[[ Supplied data, beginning ]]
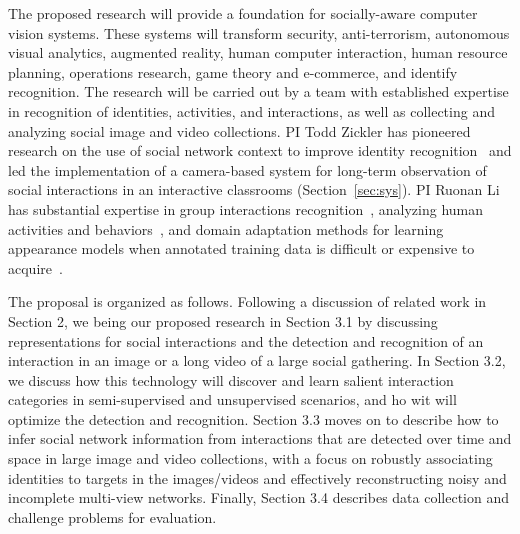 The proposed research will provide a foundation for socially-aware computer vision systems. These systems will transform security, anti-terrorism, autonomous visual analytics, augmented reality, human computer interaction, human resource planning, operations research, game theory and e-commerce, and identify recognition. The research will be carried out by a team with established expertise in recognition of identities, activities, and interactions, as well as collecting and analyzing social image and video collections. PI Todd Zickler has pioneered research on the use of social network context to improve identity recognition~\cite{Stone2008,Stone2010} and led the implementation of a camera-based system for long-term observation of social interactions in an interactive classrooms (Section~\ref{sec:sys}). PI Ruonan Li has substantial expertise in group interactions recognition~\cite{LiIJCV2012}, analyzing human activities and behaviors~\cite{Li2010,LiPAMI2012}, and domain adaptation methods for learning appearance models when annotated training data is difficult or expensive to acquire~\cite{LiZickler2012,Li2011}. 

The proposal is organized as follows. Following a discussion of related work in Section 2, we being our proposed research in Section 3.1 by discussing representations for social interactions and the detection and recognition of an interaction in an image or a long video of a large social gathering. In Section 3.2, we discuss how this technology will  discover and learn salient interaction categories in semi-supervised and unsupervised scenarios, and ho wit will optimize the detection and recognition. Section 3.3 moves on to describe how to infer social network information from interactions that are detected over time and space in large image and video collections, with a focus on robustly associating identities to targets in the images/videos and effectively reconstructing noisy and incomplete multi-view networks. Finally, Section 3.4 describes data collection and challenge problems for evaluation.



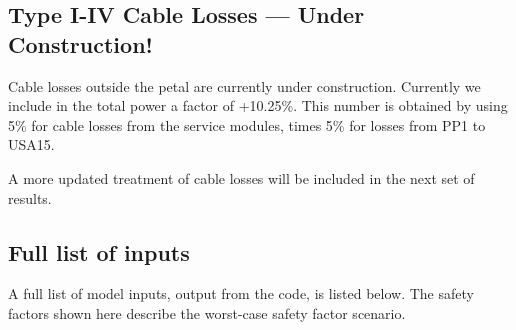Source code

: \subsection{Type I-IV Cable Losses --- Under Construction!}

Cable losses outside the petal are currently under construction. Currently we include in the
total power a factor of +10.25\%. This number is obtained by using 5\% for cable losses from the
service modules, times 5\% for losses from PP1 to USA15.

A more updated treatment of cable losses will be included in the next set of results.

\subsection{Full list of inputs}

A full list of model inputs, output from the code, is listed below. The safety factors shown here
describe the worst-case safety factor scenario.

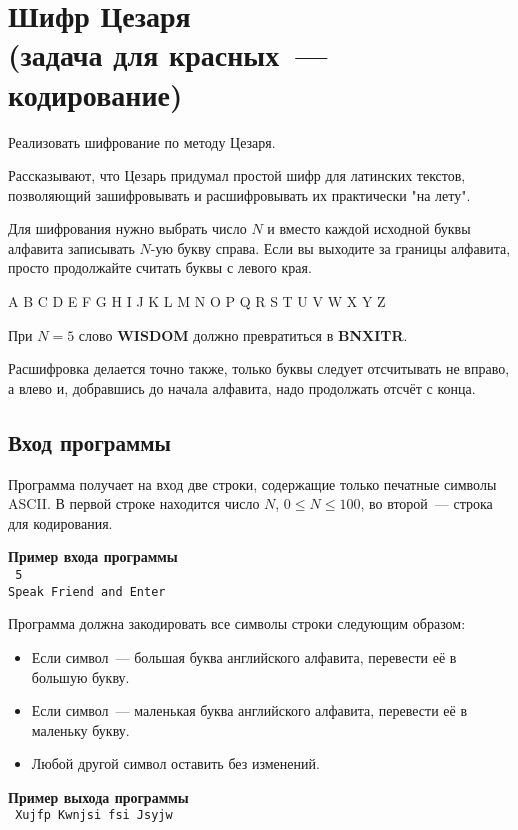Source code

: \documentclass[a4paper,10pt]{article}
\begin{document}
\section*{Шифр Цезаря\\
(задача для красных~--- кодирование)}

Реализовать шифрование по методу Цезаря.

Рассказывают, что Цезарь придумал простой шифр для латинских текстов, позволяющий зашифровывать и расшифровывать их практически "на лету".

Для шифрования нужно выбрать число $N$ и вместо каждой исходной буквы алфавита записывать $N$-ую букву справа.
Если вы выходите за границы алфавита, просто продолжайте считать буквы с левого края.

\begin{center}
A B C D E F G H I J K L M N O P Q R S T U V W X Y Z
\end{center}

При $N = 5$ слово \textbf{WISDOM} должно превратиться в \textbf{BNXITR}.

Расшифровка делается точно также, только буквы следует отсчитывать не вправо, а влево и, добравшись до начала алфавита, надо продолжать отсчёт с конца.

\subsection*{Вход программы}

Программа получает на вход две строки, содержащие только печатные символы ASCII.
В первой строке находится число $N$, $0 \leq N \leq 100$, во второй~--- строка для кодирования.

\noindent\textbf{Пример входа программы}\\
\texttt{
5\\
Speak Friend and Enter
}

Программа должна закодировать все символы строки следующим образом:

\begin{itemize}
    \item Если символ~--- большая буква английского алфавита, перевести её в большую букву.
    \item Если символ~--- маленькая буква английского алфавита, перевести её в маленьку букву.
    \item Любой другой символ оставить без изменений.
\end{itemize}

\noindent\textbf{Пример выхода программы}\\
\texttt{
Xujfp Kwnjsi fsi Jsyjw
}
\end{document}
[[ Supplied data, end ]]
_Your assignment:_ Once the pictures are removed, repeat all of the data above exactly.

_Task output:_
 The proposed research will provide a foundation for socially-aware computer vision systems. These systems will transform security, anti-terrorism, autonomous visual analytics, augmented reality, human computer interaction, human resource planning, operations research, game theory and e-commerce, and identify recognition. The research will be carried out by a team with established expertise in recognition of identities, activities, and interactions, as well as collecting and analyzing social image and video collections. PI Todd Zickler has pioneered research on the use of social network context to improve identity recognition~\cite{Stone2008,Stone2010} and led the implementation of a camera-based system for long-term observation of social interactions in an interactive classrooms (Section~\ref{sec:sys}). PI Ruonan Li has substantial expertise in group interactions recognition~\cite{LiIJCV2012}, analyzing human activities and behaviors~\cite{Li2010,LiPAMI2012}, and domain adaptation methods for learning appearance models when annotated training data is difficult or expensive to acquire~\cite{LiZickler2012,Li2011}. 

The proposal is organized as follows. Following a discussion of related work in Section 2, we being our proposed research in Section 3.1 by discussing representations for social interactions and the detection and recognition of an interaction in an image or a long video of a large social gathering. In Section 3.2, we discuss how this technology will  discover and learn salient interaction categories in semi-supervised and unsupervised scenarios, and ho wit will optimize the detection and recognition. Section 3.3 moves on to describe how to infer social network information from interactions that are detected over time and space in large image and video collections, with a focus on robustly associating identities to targets in the images/videos and effectively reconstructing noisy and incomplete multi-view networks. Finally, Section 3.4 describes data collection and challenge problems for evaluation.



Source code

: \subsection{Type I-IV Cable Losses --- Under Construction!}

Cable losses outside the petal are currently under construction. Currently we include in the
total power a factor of +10.25\%. This number is obtained by using 5\% for cable losses from the
service modules, times 5\% for losses from PP1 to USA15.

A more updated treatment of cable losses will be included in the next set of results.

\subsection{Full list of inputs}

A full list of model inputs, output from the code, is listed below. The safety factors shown here
describe the worst-case safety factor scenario.

Source code

: \documentclass[a4paper,10pt]{article}
\begin{document}
\section*{Шифр Цезаря\\
(задача для красных~--- кодирование)}

Реализовать шифрование по методу Цезаря.

Рассказывают, что Цезарь придумал простой шифр для латинских текстов, позволяющий зашифровывать и расшифровывать их практически "на лету".

Для шифрования нужно выбрать число $N$ и вместо каждой исходной буквы алфавита записывать $N$-ую букву справа.
Если вы выходите за границы алфавита, просто продолжайте считать буквы с левого края.

\begin{center}
A B C D E F G H I J K L M N O P Q R S T U V W X Y Z
\end{center}

При $N = 5$ слово \textbf{WISDOM} должно превратиться в \textbf{BNXITR}.

Расшифровка делается точно также, только буквы следует отсчитывать не вправо, а влево и, добравшись до начала алфавита, надо продолжать отсчёт с конца.

\subsection*{Вход программы}

Программа получает на вход две строки, содержащие только печатные символы ASCII.
В первой строке находится число $N$, $0 \leq N \leq 100$, во второй~--- строка для кодирования.

\noindent\textbf{Пример входа программы}\\
\texttt{
5\\
Speak Friend and Enter
}

Программа должна закодировать все символы строки следующим образом:

\begin{itemize}
    \item Если символ~--- большая буква английского алфавита, перевести её в большую букву.
    \item Если символ~--- маленькая буква английского алфавита, перевести её в маленьку букву.
    \item Любой другой символ оставить без изменений.
\end{itemize}

\noindent\textbf{Пример выхода программы}\\
\texttt{
Xujfp Kwnjsi fsi Jsyjw
}
\end{document}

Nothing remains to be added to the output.